Student Mehwish Khan, 21, said she ran to the Charles E. Young Research Library, where many other students were hiding. At around 10:45 a.m., she said, she and others had barricaded themselves in a restroom where they texted family and friends who were all giving different information about possible shooters.

“We are getting messages from all over,” she told a Los Angeles Times reporter in a text message.

Asked how she was doing, Khan said, “Okay. Just scared.
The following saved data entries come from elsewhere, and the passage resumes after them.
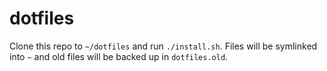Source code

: # dotfiles

Clone this repo to `~/dotfiles` and run `./install.sh`. Files will be symlinked into `~` and old files will be backed up in `dotfiles.old`.

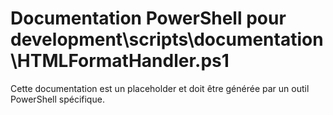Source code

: # Documentation PowerShell pour development\scripts\documentation\HTMLFormatHandler.ps1

Cette documentation est un placeholder et doit être générée par un outil PowerShell spécifique.
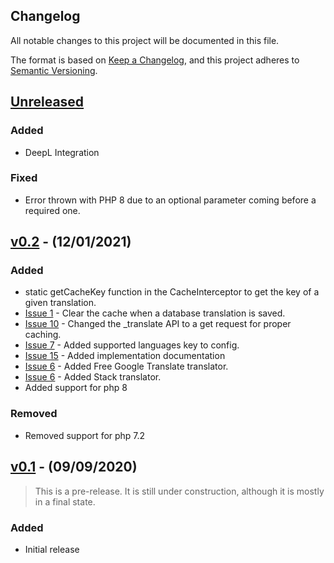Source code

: ## Changelog

All notable changes to this project will be documented in this file.

The format is based on [Keep a Changelog](https://keepachangelog.com/en/1.0.0/),
and this project adheres to [Semantic Versioning](https://semver.org/spec/v2.0.0.html).

## [Unreleased]

### Added
- DeepL Integration

### Fixed
- Error thrown with PHP 8 due to an optional parameter coming before a required one.

## [v0.2] - (12/01/2021)

### Added
- static getCacheKey function in the CacheInterceptor to get the key of a given translation.
- [Issue 1](https://github.com/tobytwigger/laravel-translate/issues/1) - Clear the cache when a database translation is saved.
- [Issue 10](https://github.com/tobytwigger/laravel-translate/issues/10) - Changed the _translate API to a get request for proper caching.
- [Issue 7](https://github.com/tobytwigger/laravel-translate/issues/7) - Added supported languages key to config.
- [Issue 15](https://github.com/tobytwigger/laravel-translate/issues/15) - Added implementation documentation
- [Issue 6](https://github.com/tobytwigger/laravel-translate/issues/6) - Added Free Google Translate translator.
- [Issue 6](https://github.com/tobytwigger/laravel-translate/issues/6) - Added Stack translator.
- Added support for php 8

### Removed
- Removed support for php 7.2

## [v0.1] - (09/09/2020)

> This is a pre-release. It is still under construction, although it is mostly in a final state.

### Added
- Initial release

[Unreleased]: https://github.com/tobytwigger/laravel-translate/compare/v0.2...HEAD
[v0.2]: https://github.com/tobytwigger/laravel-translate/compare/v0.1...v0.2
[v0.1]: https://github.com/bristol-su/support/releases/tag/v0.1
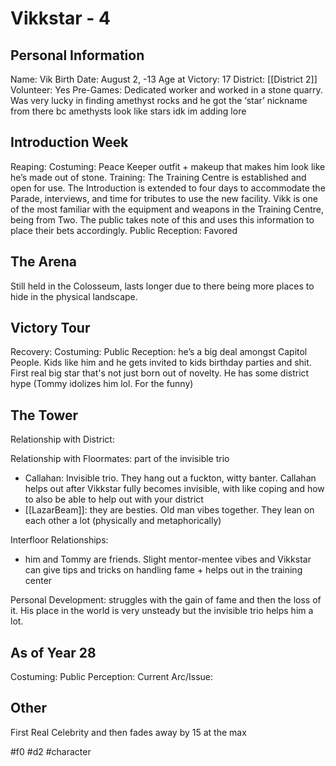 # Vikkstar - 4

## Personal Information
Name: Vik
Birth Date: August 2, -13
Age at Victory: 17
District: [[District 2]]
Volunteer: Yes
Pre-Games: Dedicated worker and worked in a stone quarry. Was very lucky in finding amethyst rocks and he got the ‘star’ nickname from there bc amethysts look like stars idk im adding lore

## Introduction Week
Reaping:
Costuming: Peace Keeper outfit + makeup that makes him look like he’s made out of stone.
Training: The Training Centre is established and open for use. The Introduction is extended to four days to accommodate the Parade, interviews, and time for tributes to use the new facility. Vikk is one of the most familiar with the equipment and weapons in the Training Centre, being from Two. The public takes note of this and uses this information to place their bets accordingly.
Public Reception: Favored

## The Arena 
Still held in the Colosseum, lasts longer due to there being more places to hide in the physical landscape. 

## Victory Tour
Recovery: 
Costuming: 
Public Reception: he’s a big deal amongst Capitol People. Kids like him and he gets invited to kids birthday parties and shit. First real big star that's not just born out of novelty. He has some district hype (Tommy idolizes him lol. For the funny)

## The Tower
Relationship with District:

Relationship with Floormates: part of the invisible trio
- Callahan: Invisible trio. They hang out a fuckton, witty banter. Callahan helps out after Vikkstar fully becomes invisible, with like coping and how to also be able to help out with your district
- [[LazarBeam]]: they are besties. Old man vibes together. They lean on each other a lot (physically and metaphorically)

Interfloor Relationships: 
- him and Tommy are friends. Slight mentor-mentee vibes and Vikkstar can give tips and tricks on handling fame + helps out in the training center

Personal Development: struggles with the gain of fame and then the loss of it. His place in the world is very unsteady but the invisible trio helps him a lot.

## As of Year 28
Costuming:
Public Perception:
Current Arc/Issue:

## Other
First Real Celebrity and then fades away by 15 at the max


#f0 #d2 #character
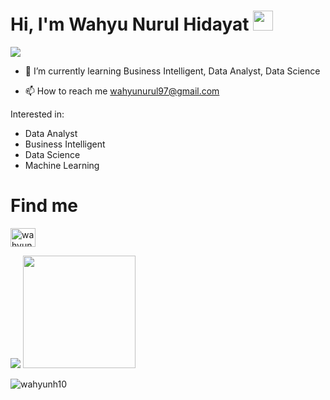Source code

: # Hi, I'm Wahyu Nurul Hidayat <img src = "https://raw.githubusercontent.com/MartinHeinz/MartinHeinz/master/wave.gif" width = 32px height = 32px> 
<p>
  <a href="https://github.com/DenverCoder1/readme-typing-svg"><img src="https://readme-typing-svg.herokuapp.com?&font=IBM+Plex+Sans&color=abcdef&size=20&lines=Welcome+to+my+GitHub+Profile!" /></a>
</p>

- 🌱 I’m currently learning Business Intelligent, Data Analyst, Data Science

- 📫 How to reach me wahyunurul97@gmail.com

Interested in:
- Data Analyst
- Business Intelligent
- Data Science
- Machine Learning 

# Find me
<p align="left">
<a href="https://linkedin.com/in/wahyunhid" target="blank"><img align="center"
            src="https://raw.githubusercontent.com/rahuldkjain/github-profile-readme-generator/master/src/images/icons/Social/linked-in-alt.svg"
            alt="wahyunhid" height="30" width="40" /></a>

<p>
    <img src="https://github-readme-stats.vercel.app/api?username=wahyunh10&hide=contribs,prs&show_icons=true&hide_border=true&title_color=000" />
    <img src="https://github-readme-stats.vercel.app/api/top-langs/?username=wahyunh10&layout=compact" height=180 />
</p>

</p>
<img src="https://github-readme-streak-stats.herokuapp.com/?user=wahyunh10&" alt="wahyunh10" />

<!---
wahyunh10/wahyunh10 is a ✨ special ✨ repository because its `README.md` (this file) appears on your GitHub profile.
You can click the Preview link to take a look at your changes.
--->
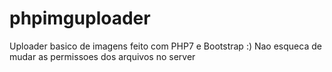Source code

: # phpimguploader
Uploader basico de imagens feito com PHP7 e Bootstrap :) Nao esqueca de mudar as permissoes dos arquivos no server
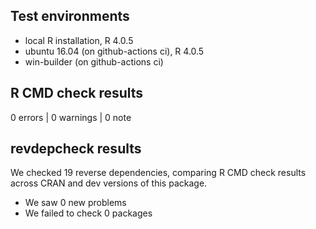 ## Test environments
* local R installation, R 4.0.5
* ubuntu 16.04 (on github-actions ci), R 4.0.5
* win-builder (on github-actions ci)

## R CMD check results

0 errors | 0 warnings | 0 note

## revdepcheck results

We checked 19 reverse dependencies, comparing R CMD check results across CRAN
and dev versions of this package.

 * We saw 0 new problems
 * We failed to check 0 packages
And scared for all of my friends.”

Many students spoke with reporters only via text to adhere to UCLA protocol that asks students not to speak on their phones in such situations, they said.

Rafi Sands, vice president of UCLA’s student government, said he and about 30 other students used their belts to secure their classroom door after news of the shooter spread.

Sands, 20, of Oakland, said several different accounts of the shooting were funneling across campus through text messages and social media, and it took several minutes for the campus community to realize the seriousness of the situation.

“We get a lot of Bruin Alerts for small things,” he said. “It took a while for everyone to realize this is serious.”

Nick Terry drove to his architecture class from L.A.’s Silver Lake neighborhood expecting to take a final at 11 and give a presentation at noon.

His vision for the day was quickly shattered when he arrived to find there was an active shooting situation on campus.

Terry, 29, said he felt more anger than fear.

“It just seems so pointless,” he said. “Two days left of school and it’s going to end on this note?”